• **EXERCISE DETAILS**
All of the data beneath this instruction is to be transcribed word for word.

—————

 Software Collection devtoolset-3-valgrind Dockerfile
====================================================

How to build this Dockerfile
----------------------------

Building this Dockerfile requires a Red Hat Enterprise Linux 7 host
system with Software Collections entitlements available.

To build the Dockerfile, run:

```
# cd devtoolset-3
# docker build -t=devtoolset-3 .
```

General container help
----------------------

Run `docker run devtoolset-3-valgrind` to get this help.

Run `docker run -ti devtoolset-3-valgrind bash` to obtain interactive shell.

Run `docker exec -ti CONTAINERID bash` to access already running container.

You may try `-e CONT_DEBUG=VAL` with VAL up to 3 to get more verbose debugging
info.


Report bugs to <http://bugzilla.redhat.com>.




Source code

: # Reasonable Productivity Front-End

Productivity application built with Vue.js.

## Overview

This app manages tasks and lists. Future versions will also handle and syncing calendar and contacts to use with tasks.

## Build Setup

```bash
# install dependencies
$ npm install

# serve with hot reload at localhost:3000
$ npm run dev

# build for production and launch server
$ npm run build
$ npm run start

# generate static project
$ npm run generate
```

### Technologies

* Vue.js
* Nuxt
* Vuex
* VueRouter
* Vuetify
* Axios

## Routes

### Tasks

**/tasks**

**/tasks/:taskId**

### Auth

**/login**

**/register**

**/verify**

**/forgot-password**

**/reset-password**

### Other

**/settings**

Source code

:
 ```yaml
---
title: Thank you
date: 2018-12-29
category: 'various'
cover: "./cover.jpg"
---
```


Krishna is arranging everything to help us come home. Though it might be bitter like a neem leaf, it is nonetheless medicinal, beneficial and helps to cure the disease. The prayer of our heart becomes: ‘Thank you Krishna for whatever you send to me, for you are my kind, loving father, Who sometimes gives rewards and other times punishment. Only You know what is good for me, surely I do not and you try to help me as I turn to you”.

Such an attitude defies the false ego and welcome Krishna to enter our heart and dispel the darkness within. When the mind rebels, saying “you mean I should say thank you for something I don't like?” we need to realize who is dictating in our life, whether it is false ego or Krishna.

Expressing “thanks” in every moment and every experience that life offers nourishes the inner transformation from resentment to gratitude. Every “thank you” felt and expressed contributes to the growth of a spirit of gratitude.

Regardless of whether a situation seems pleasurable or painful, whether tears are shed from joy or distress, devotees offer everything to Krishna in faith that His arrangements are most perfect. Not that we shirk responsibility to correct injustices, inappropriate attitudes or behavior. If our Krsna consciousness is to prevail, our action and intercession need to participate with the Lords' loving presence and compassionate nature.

—————

• **ANSWER SPACE**
 Software Collection devtoolset-3-valgrind Dockerfile
====================================================

How to build this Dockerfile
----------------------------

Building this Dockerfile requires a Red Hat Enterprise Linux 7 host
system with Software Collections entitlements available.

To build the Dockerfile, run:

```
# cd devtoolset-3
# docker build -t=devtoolset-3 .
```

General container help
----------------------

Run `docker run devtoolset-3-valgrind` to get this help.

Run `docker run -ti devtoolset-3-valgrind bash` to obtain interactive shell.

Run `docker exec -ti CONTAINERID bash` to access already running container.

You may try `-e CONT_DEBUG=VAL` with VAL up to 3 to get more verbose debugging
info.


Report bugs to <http://bugzilla.redhat.com>.




Source code

: # Reasonable Productivity Front-End

Productivity application built with Vue.js.

## Overview

This app manages tasks and lists. Future versions will also handle and syncing calendar and contacts to use with tasks.

## Build Setup

```bash
# install dependencies
$ npm install

# serve with hot reload at localhost:3000
$ npm run dev

# build for production and launch server
$ npm run build
$ npm run start

# generate static project
$ npm run generate
```

### Technologies

* Vue.js
* Nuxt
* Vuex
* VueRouter
* Vuetify
* Axios

## Routes

### Tasks

**/tasks**

**/tasks/:taskId**

### Auth

**/login**

**/register**

**/verify**

**/forgot-password**

**/reset-password**

### Other

**/settings**

Source code

:
 ```yaml
---
title: Thank you
date: 2018-12-29
category: 'various'
cover: "./cover.jpg"
---
```


Krishna is arranging everything to help us come home. Though it might be bitter like a neem leaf, it is nonetheless medicinal, beneficial and helps to cure the disease. The prayer of our heart becomes: ‘Thank you Krishna for whatever you send to me, for you are my kind, loving father, Who sometimes gives rewards and other times punishment. Only You know what is good for me, surely I do not and you try to help me as I turn to you”.

Such an attitude defies the false ego and welcome Krishna to enter our heart and dispel the darkness within. When the mind rebels, saying “you mean I should say thank you for something I don't like?” we need to realize who is dictating in our life, whether it is false ego or Krishna.

Expressing “thanks” in every moment and every experience that life offers nourishes the inner transformation from resentment to gratitude. Every “thank you” felt and expressed contributes to the growth of a spirit of gratitude.

Regardless of whether a situation seems pleasurable or painful, whether tears are shed from joy or distress, devotees offer everything to Krishna in faith that His arrangements are most perfect. Not that we shirk responsibility to correct injustices, inappropriate attitudes or behavior. If our Krsna consciousness is to prevail, our action and intercession need to participate with the Lords' loving presence and compassionate nature.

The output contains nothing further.